PARIS — Lourdes saw a record turnout for the annual Rosary Pilgrimage, with 17,000 pilgrims from Oct. 2–4 — the highest number since the Dominican-led event began in 1908.
Among them were 200 Dominicans, 3,000 young people and children, and 2,700 hospital employees, who cared for nearly a thousand sick and disabled people.
In addition to the traditional processions and ceremonies in Lourdes, the Rosary Pilgrimage offers numerous conferences and testimonials.
The main guest preacher was French Dominican Cardinal Jean-Paul Vesco of Algiers, who acquired Algerian nationality in 2023.
Cardinal Vesco came to Lourdes with around 30 Algerian Muslims.
“We had to overcome Himalayan difficulties to bring them here,” he said, explaining “the audacity of brotherhood” in his talk. He strongly emphasized the “discretion” that must surround the lives of Christians in Algeria, where Islam is the state religion.

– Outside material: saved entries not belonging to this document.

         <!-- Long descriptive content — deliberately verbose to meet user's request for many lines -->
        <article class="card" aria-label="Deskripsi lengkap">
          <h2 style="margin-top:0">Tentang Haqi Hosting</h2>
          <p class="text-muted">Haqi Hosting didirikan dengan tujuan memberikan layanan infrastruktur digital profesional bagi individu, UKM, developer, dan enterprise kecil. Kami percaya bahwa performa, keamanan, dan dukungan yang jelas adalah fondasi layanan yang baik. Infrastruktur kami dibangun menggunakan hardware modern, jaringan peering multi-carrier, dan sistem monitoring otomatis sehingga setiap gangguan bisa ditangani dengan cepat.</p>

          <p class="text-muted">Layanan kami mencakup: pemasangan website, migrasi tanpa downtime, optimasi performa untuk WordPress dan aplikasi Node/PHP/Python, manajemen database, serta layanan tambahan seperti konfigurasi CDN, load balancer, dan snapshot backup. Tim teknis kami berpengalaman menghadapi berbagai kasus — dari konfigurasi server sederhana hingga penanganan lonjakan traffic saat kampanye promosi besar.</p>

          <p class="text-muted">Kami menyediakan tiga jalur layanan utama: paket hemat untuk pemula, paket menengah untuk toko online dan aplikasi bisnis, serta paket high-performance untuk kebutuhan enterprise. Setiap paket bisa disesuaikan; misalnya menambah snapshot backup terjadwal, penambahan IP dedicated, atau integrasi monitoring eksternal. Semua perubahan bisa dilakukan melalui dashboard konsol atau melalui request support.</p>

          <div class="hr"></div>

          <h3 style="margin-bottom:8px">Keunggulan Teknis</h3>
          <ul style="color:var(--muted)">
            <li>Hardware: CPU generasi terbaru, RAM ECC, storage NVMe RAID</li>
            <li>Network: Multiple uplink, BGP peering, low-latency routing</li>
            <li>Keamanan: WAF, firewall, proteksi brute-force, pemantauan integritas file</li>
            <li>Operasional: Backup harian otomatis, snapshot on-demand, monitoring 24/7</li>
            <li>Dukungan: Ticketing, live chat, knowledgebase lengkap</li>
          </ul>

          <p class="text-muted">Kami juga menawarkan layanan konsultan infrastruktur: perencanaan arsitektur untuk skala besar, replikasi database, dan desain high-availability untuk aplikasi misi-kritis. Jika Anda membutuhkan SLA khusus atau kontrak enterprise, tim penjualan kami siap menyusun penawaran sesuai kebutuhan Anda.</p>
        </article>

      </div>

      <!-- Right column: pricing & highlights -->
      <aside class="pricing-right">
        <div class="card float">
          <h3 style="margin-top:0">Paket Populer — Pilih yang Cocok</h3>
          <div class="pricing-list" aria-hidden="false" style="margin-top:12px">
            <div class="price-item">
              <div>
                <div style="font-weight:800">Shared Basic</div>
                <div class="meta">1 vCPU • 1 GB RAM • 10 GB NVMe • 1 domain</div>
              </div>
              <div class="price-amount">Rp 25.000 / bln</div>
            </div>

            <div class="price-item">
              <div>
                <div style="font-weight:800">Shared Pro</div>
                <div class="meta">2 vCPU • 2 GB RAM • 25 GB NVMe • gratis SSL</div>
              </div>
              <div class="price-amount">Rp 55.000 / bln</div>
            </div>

“It is a special, very complex life that we lead in Algeria as Christians,” he explained. “It is a discreet life, but one that is an integral part of the citizenship and life of this country.”
Among Algerians who accompanied the cardinal was Khaled Boudaoui, who has prostate cancer. In his book, titled “Laps of Time,” published in France in April, he recounted his experience from the day doctors told him he had only four months to live in 2012. Since then, he has been training to run marathons.

“Khaled is a very dear friend, and he often invited me to join him for a run,” Cardinal Vesco recounted. “He was very keen to come to Lourdes with me. Our Christian hope goes beyond human hopes. Mine is nourished by witnesses in whom I see it alive, as I see it in Khaled.”
About 15 amateur actors were also in the group of Algerians. On Oct. 3, they performed a play in the sanctuary, where a special set had been built for them, representing the Cistercian monastery of Tibhirine, located in northern Algeria, in the Atlas Mountains.
The actors brought to the stage the tragedy of the seven Trappist monks, kidnapped on the night of March 26-27, 1996. They had their throats slit — their decapitated heads were found at the end of May in 1996. It is believed they were victims of the Armed Islamic Group, who were fighting the Algerian government, but there is no certainty who is really responsible for the murder at a time of a gruesome civil war that killed some 200,000 people.
“This is the first time that Algerians have written and staged this subject,” Cardinal Vesco noted, referring to the fact that this tragedy remains an extremely sensitive subject in Algeria, as the role of the authorities at the time has not been fully clarified.
This emotionally charged play is titled “A Friend of the Last Minute,” in reference to the famous “spiritual testament” of Father Christian de Chergé, the superior of the monks of Tibhirine.
Sensing the danger of being killed by an Islamist extremist, he had written a letter to his younger brother, telling him that he was “giving his life to God and to this country.” In this text, he addressed his future attacker, calling him “the friend of the last minute, who will not have known what you were doing.”

For Cardinal Vesco, Father de Chergé, who was beatified in 2018 along with the other monks, is a model of the “brotherhood” to which Christ invites Christians.
In front of a very large audience, he recounted that the prior of Tibhirine had written this spiritual testament in December 1993, when he had received a visit on Christmas Eve from the leader of an Islamist commando unit who had come looking for a doctor.
The commando unit had just murdered 12 Croatian Christians who were working on a nearby construction site.
“Father de Chergé spoke to him about the monastery as a house of peace into which he could not enter with weapons,” Cardinal Vesco recounted. “He told him about the celebration of the birth of the Prince of Peace, and the armed leader ended up apologizing for disturbing.”
“He had succeeded in creating a relationship of brotherhood despite the tension and danger of this exchange,” Cardinal Vesco commented.
“This is an extraordinary testimony for us. If we are brothers only to our Christian brothers and sisters, we are not Christians. Christian brotherhood must strive for universal brotherhood, regardless of any affiliation,” he said. “This transcendence is due to the person of Christ himself, who made us brothers to all our brothers, without setting any limits.”